### Extracted information
=== Begin Enclosure ===
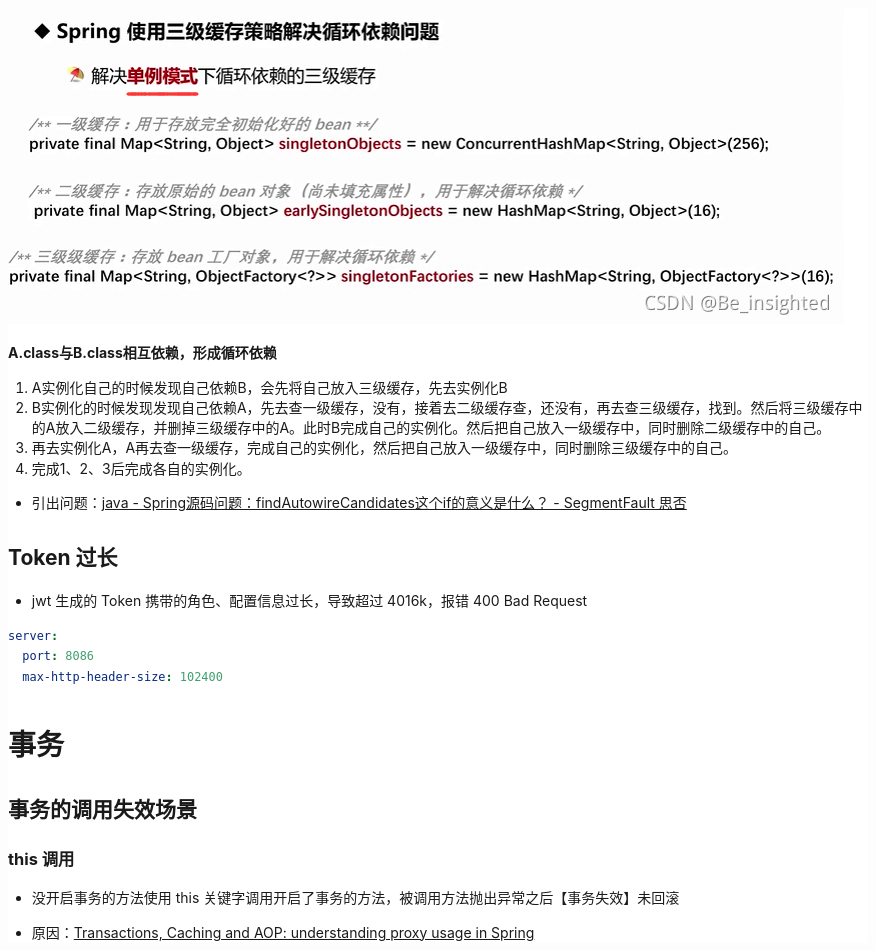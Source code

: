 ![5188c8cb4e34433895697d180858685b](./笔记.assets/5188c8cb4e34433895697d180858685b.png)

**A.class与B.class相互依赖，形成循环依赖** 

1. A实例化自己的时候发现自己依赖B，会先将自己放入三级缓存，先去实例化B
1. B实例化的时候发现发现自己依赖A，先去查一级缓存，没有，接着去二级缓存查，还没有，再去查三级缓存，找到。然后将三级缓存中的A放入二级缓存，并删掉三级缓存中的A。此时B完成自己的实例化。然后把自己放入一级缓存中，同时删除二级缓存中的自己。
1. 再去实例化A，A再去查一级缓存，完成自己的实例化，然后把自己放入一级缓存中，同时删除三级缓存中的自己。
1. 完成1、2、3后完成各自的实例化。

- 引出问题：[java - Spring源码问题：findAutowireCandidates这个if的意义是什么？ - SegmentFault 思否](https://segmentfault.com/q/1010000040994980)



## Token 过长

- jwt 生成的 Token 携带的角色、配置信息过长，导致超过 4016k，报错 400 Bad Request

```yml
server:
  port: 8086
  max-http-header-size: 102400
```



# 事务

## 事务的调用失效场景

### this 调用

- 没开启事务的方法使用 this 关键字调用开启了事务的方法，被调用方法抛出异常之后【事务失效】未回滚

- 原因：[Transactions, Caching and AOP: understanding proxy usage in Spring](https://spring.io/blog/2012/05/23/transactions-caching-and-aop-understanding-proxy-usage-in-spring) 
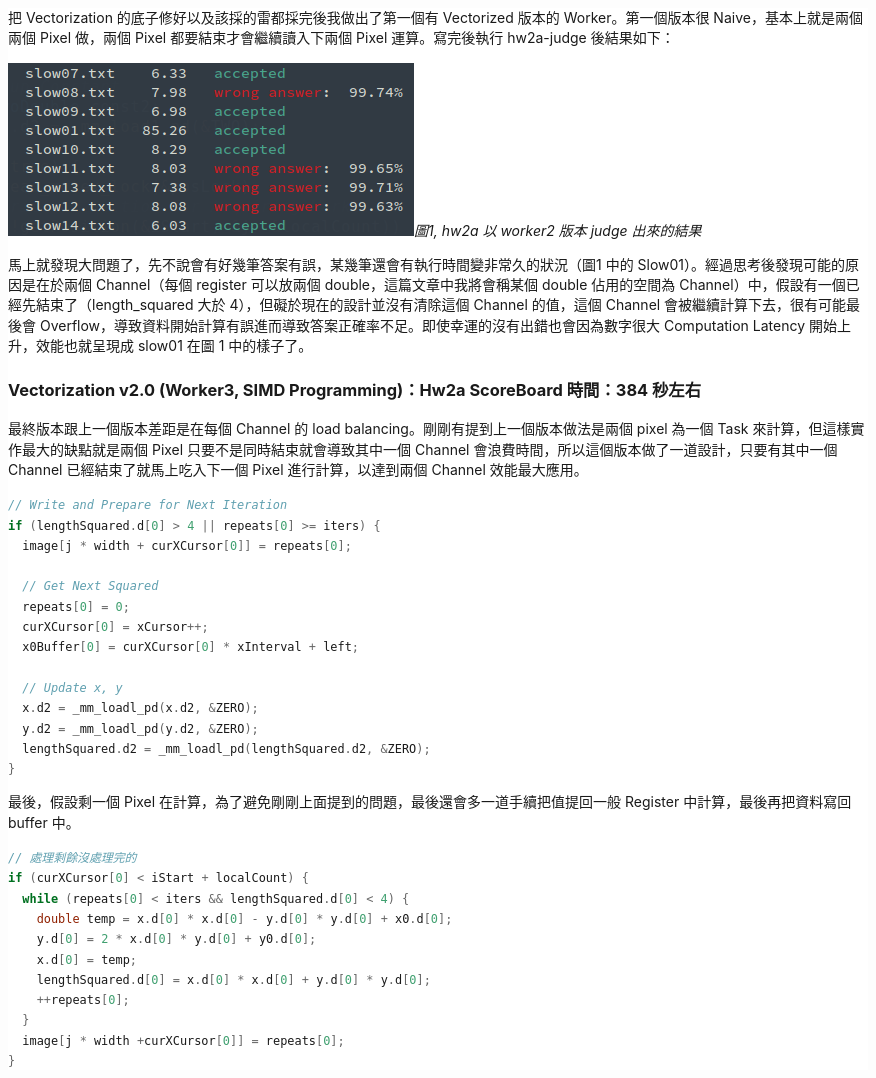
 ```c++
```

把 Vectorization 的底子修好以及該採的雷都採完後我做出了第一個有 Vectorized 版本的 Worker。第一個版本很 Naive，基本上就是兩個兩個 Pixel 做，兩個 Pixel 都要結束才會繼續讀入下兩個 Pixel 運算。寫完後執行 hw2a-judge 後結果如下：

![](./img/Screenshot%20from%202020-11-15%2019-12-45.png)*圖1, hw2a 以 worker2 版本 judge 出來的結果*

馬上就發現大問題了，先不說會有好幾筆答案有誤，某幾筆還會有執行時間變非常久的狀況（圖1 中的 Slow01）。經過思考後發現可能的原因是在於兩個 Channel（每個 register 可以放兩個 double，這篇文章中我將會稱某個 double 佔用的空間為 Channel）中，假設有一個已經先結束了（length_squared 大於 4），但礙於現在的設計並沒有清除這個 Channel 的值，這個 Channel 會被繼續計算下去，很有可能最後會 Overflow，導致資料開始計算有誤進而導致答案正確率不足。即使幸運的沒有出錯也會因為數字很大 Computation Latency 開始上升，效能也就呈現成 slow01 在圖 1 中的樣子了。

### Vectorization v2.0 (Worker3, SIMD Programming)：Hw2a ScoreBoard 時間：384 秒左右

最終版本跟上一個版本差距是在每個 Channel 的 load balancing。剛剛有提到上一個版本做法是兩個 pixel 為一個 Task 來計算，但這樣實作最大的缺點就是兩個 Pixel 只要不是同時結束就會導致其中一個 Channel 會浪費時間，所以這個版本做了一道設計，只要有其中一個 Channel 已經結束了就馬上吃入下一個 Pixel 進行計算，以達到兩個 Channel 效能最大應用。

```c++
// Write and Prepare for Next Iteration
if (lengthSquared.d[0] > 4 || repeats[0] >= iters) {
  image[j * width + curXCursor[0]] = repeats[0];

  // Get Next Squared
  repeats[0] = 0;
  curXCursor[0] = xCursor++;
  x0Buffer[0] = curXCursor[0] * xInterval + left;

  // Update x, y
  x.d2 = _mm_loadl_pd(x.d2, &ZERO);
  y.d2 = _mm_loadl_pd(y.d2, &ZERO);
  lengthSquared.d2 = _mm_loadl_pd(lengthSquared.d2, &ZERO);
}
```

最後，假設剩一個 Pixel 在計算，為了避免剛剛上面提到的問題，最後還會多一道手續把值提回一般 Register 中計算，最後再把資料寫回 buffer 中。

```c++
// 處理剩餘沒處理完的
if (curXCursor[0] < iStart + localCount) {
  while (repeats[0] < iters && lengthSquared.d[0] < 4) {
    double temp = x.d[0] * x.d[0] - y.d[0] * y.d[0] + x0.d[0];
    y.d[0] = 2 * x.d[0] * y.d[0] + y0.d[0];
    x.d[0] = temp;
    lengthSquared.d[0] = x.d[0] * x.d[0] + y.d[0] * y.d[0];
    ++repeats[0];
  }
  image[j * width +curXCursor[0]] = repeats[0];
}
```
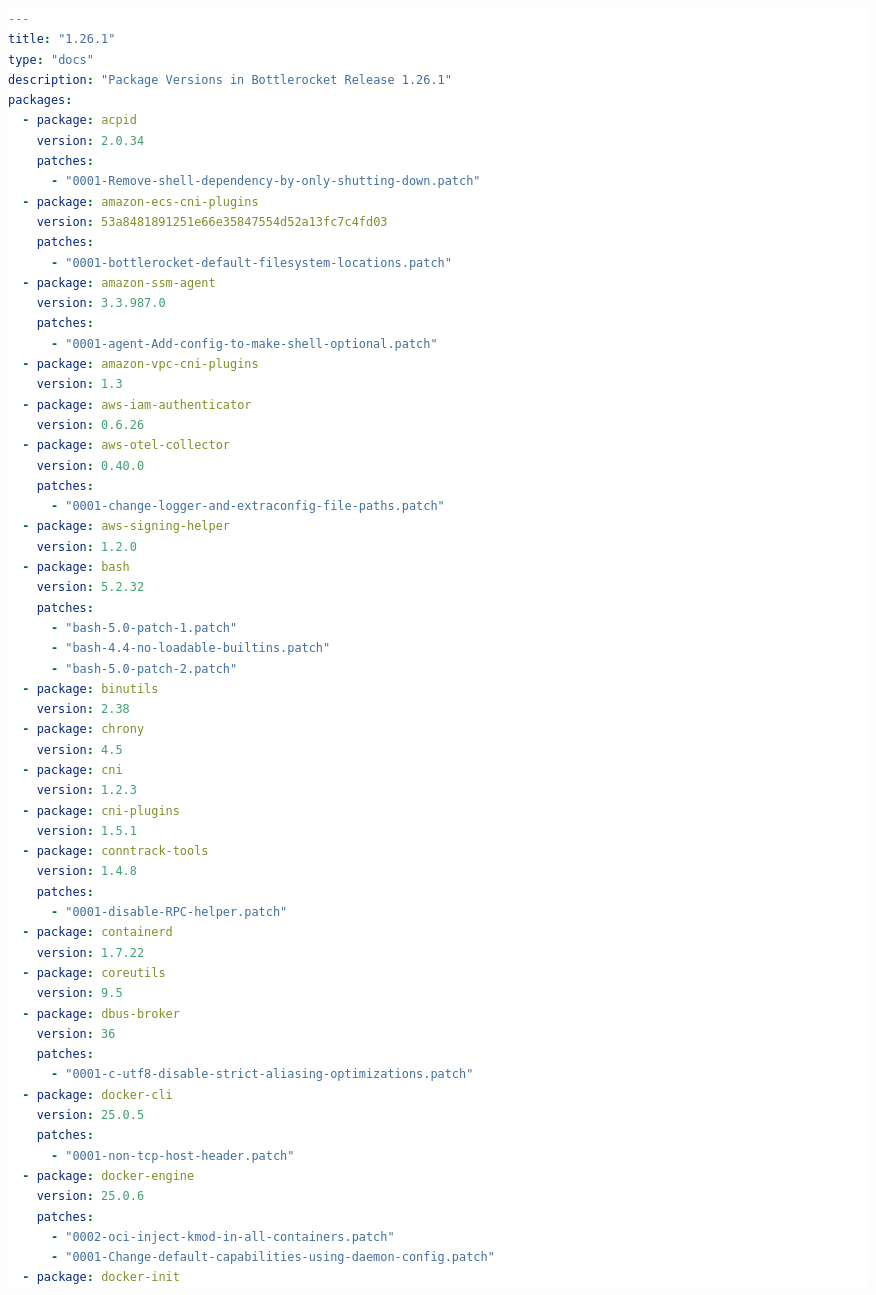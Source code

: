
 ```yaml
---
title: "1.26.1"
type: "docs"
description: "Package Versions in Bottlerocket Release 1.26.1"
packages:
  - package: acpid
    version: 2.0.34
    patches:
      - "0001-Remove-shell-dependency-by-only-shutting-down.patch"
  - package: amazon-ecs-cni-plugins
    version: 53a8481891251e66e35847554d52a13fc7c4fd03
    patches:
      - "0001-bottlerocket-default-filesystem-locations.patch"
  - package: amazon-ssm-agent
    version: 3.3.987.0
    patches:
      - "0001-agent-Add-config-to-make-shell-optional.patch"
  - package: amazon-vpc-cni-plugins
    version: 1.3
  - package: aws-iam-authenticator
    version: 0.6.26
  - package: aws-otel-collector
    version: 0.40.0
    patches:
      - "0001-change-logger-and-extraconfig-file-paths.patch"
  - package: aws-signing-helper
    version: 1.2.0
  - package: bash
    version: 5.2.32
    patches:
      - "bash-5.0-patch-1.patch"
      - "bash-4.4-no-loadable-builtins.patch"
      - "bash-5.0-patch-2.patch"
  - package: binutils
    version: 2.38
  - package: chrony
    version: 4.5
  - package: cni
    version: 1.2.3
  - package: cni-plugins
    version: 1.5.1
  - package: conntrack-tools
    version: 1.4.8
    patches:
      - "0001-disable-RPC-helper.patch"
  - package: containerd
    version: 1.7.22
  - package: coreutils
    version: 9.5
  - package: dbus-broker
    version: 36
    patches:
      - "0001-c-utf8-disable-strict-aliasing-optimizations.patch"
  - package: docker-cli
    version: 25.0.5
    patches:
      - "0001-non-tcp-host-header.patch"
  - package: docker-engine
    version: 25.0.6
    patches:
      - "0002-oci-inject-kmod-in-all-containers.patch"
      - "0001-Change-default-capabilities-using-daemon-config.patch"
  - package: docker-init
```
=== End Enclosure ===
### Problem to work on
Print the material above exactly, skipping its images.

### Solution for this problem
Source code

: ![5188c8cb4e34433895697d180858685b](./笔记.assets/5188c8cb4e34433895697d180858685b.png)

**A.class与B.class相互依赖，形成循环依赖** 

1. A实例化自己的时候发现自己依赖B，会先将自己放入三级缓存，先去实例化B
1. B实例化的时候发现发现自己依赖A，先去查一级缓存，没有，接着去二级缓存查，还没有，再去查三级缓存，找到。然后将三级缓存中的A放入二级缓存，并删掉三级缓存中的A。此时B完成自己的实例化。然后把自己放入一级缓存中，同时删除二级缓存中的自己。
1. 再去实例化A，A再去查一级缓存，完成自己的实例化，然后把自己放入一级缓存中，同时删除三级缓存中的自己。
1. 完成1、2、3后完成各自的实例化。

- 引出问题：[java - Spring源码问题：findAutowireCandidates这个if的意义是什么？ - SegmentFault 思否](https://segmentfault.com/q/1010000040994980)



## Token 过长

- jwt 生成的 Token 携带的角色、配置信息过长，导致超过 4016k，报错 400 Bad Request

```yml
server:
  port: 8086
  max-http-header-size: 102400
```



# 事务

## 事务的调用失效场景

### this 调用

- 没开启事务的方法使用 this 关键字调用开启了事务的方法，被调用方法抛出异常之后【事务失效】未回滚

- 原因：[Transactions, Caching and AOP: understanding proxy usage in Spring](https://spring.io/blog/2012/05/23/transactions-caching-and-aop-understanding-proxy-usage-in-spring) 
 ```c++
```

把 Vectorization 的底子修好以及該採的雷都採完後我做出了第一個有 Vectorized 版本的 Worker。第一個版本很 Naive，基本上就是兩個兩個 Pixel 做，兩個 Pixel 都要結束才會繼續讀入下兩個 Pixel 運算。寫完後執行 hw2a-judge 後結果如下：

![](./img/Screenshot%20from%202020-11-15%2019-12-45.png)*圖1, hw2a 以 worker2 版本 judge 出來的結果*

馬上就發現大問題了，先不說會有好幾筆答案有誤，某幾筆還會有執行時間變非常久的狀況（圖1 中的 Slow01）。經過思考後發現可能的原因是在於兩個 Channel（每個 register 可以放兩個 double，這篇文章中我將會稱某個 double 佔用的空間為 Channel）中，假設有一個已經先結束了（length_squared 大於 4），但礙於現在的設計並沒有清除這個 Channel 的值，這個 Channel 會被繼續計算下去，很有可能最後會 Overflow，導致資料開始計算有誤進而導致答案正確率不足。即使幸運的沒有出錯也會因為數字很大 Computation Latency 開始上升，效能也就呈現成 slow01 在圖 1 中的樣子了。

### Vectorization v2.0 (Worker3, SIMD Programming)：Hw2a ScoreBoard 時間：384 秒左右

最終版本跟上一個版本差距是在每個 Channel 的 load balancing。剛剛有提到上一個版本做法是兩個 pixel 為一個 Task 來計算，但這樣實作最大的缺點就是兩個 Pixel 只要不是同時結束就會導致其中一個 Channel 會浪費時間，所以這個版本做了一道設計，只要有其中一個 Channel 已經結束了就馬上吃入下一個 Pixel 進行計算，以達到兩個 Channel 效能最大應用。

```c++
// Write and Prepare for Next Iteration
if (lengthSquared.d[0] > 4 || repeats[0] >= iters) {
  image[j * width + curXCursor[0]] = repeats[0];

  // Get Next Squared
  repeats[0] = 0;
  curXCursor[0] = xCursor++;
  x0Buffer[0] = curXCursor[0] * xInterval + left;

  // Update x, y
  x.d2 = _mm_loadl_pd(x.d2, &ZERO);
  y.d2 = _mm_loadl_pd(y.d2, &ZERO);
  lengthSquared.d2 = _mm_loadl_pd(lengthSquared.d2, &ZERO);
}
```

最後，假設剩一個 Pixel 在計算，為了避免剛剛上面提到的問題，最後還會多一道手續把值提回一般 Register 中計算，最後再把資料寫回 buffer 中。

```c++
// 處理剩餘沒處理完的
if (curXCursor[0] < iStart + localCount) {
  while (repeats[0] < iters && lengthSquared.d[0] < 4) {
    double temp = x.d[0] * x.d[0] - y.d[0] * y.d[0] + x0.d[0];
    y.d[0] = 2 * x.d[0] * y.d[0] + y0.d[0];
    x.d[0] = temp;
    lengthSquared.d[0] = x.d[0] * x.d[0] + y.d[0] * y.d[0];
    ++repeats[0];
  }
  image[j * width +curXCursor[0]] = repeats[0];
}
```
Source code

:
 ```yaml
---
title: "1.26.1"
type: "docs"
description: "Package Versions in Bottlerocket Release 1.26.1"
packages:
  - package: acpid
    version: 2.0.34
    patches:
      - "0001-Remove-shell-dependency-by-only-shutting-down.patch"
  - package: amazon-ecs-cni-plugins
    version: 53a8481891251e66e35847554d52a13fc7c4fd03
    patches:
      - "0001-bottlerocket-default-filesystem-locations.patch"
  - package: amazon-ssm-agent
    version: 3.3.987.0
    patches:
      - "0001-agent-Add-config-to-make-shell-optional.patch"
  - package: amazon-vpc-cni-plugins
    version: 1.3
  - package: aws-iam-authenticator
    version: 0.6.26
  - package: aws-otel-collector
    version: 0.40.0
    patches:
      - "0001-change-logger-and-extraconfig-file-paths.patch"
  - package: aws-signing-helper
    version: 1.2.0
  - package: bash
    version: 5.2.32
    patches:
      - "bash-5.0-patch-1.patch"
      - "bash-4.4-no-loadable-builtins.patch"
      - "bash-5.0-patch-2.patch"
  - package: binutils
    version: 2.38
  - package: chrony
    version: 4.5
  - package: cni
    version: 1.2.3
  - package: cni-plugins
    version: 1.5.1
  - package: conntrack-tools
    version: 1.4.8
    patches:
      - "0001-disable-RPC-helper.patch"
  - package: containerd
    version: 1.7.22
  - package: coreutils
    version: 9.5
  - package: dbus-broker
    version: 36
    patches:
      - "0001-c-utf8-disable-strict-aliasing-optimizations.patch"
  - package: docker-cli
    version: 25.0.5
    patches:
      - "0001-non-tcp-host-header.patch"
  - package: docker-engine
    version: 25.0.6
    patches:
      - "0002-oci-inject-kmod-in-all-containers.patch"
      - "0001-Change-default-capabilities-using-daemon-config.patch"
  - package: docker-init
```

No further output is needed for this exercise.